| Task instructions |
The answer must be every line of the records in which the string "class" appears.

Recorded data
━━━━━━━━━━━━━━━━━━━━

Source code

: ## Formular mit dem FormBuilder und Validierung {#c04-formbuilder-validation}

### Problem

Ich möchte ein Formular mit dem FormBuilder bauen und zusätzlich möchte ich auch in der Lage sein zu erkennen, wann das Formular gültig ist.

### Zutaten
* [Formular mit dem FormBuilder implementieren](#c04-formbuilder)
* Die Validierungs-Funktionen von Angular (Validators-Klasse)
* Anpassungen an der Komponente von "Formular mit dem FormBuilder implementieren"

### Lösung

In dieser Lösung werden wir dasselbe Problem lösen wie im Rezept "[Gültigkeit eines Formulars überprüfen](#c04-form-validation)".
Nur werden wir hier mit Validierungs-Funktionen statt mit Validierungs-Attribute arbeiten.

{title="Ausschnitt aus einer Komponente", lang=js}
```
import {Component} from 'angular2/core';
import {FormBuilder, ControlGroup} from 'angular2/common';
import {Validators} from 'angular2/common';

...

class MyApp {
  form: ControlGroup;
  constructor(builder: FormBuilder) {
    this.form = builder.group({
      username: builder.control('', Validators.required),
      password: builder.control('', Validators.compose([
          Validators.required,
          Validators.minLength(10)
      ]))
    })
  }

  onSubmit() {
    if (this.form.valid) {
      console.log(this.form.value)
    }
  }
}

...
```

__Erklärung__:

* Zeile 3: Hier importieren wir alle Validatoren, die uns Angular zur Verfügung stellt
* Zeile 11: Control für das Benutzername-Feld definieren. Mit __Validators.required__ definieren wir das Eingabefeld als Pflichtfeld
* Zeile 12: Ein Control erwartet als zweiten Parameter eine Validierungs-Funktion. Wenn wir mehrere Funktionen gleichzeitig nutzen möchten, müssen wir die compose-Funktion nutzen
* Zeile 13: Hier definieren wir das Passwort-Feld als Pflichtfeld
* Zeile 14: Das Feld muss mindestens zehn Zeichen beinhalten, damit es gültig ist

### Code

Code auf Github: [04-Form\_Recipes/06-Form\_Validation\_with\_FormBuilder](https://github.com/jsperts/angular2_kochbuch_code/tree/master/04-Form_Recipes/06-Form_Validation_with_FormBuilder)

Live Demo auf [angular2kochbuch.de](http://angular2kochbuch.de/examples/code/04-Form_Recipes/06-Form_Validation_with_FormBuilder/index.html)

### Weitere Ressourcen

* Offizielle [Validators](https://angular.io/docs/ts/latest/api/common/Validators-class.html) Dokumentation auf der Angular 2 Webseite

━━━━━━━━━━━━━━━━━━━━

| Reply to the task |
class MyApp {
* Offizielle [Validators](https://angular.io/docs/ts/latest/api/common/Validators-class.html) Dokumentation auf der Angular 2 Webseite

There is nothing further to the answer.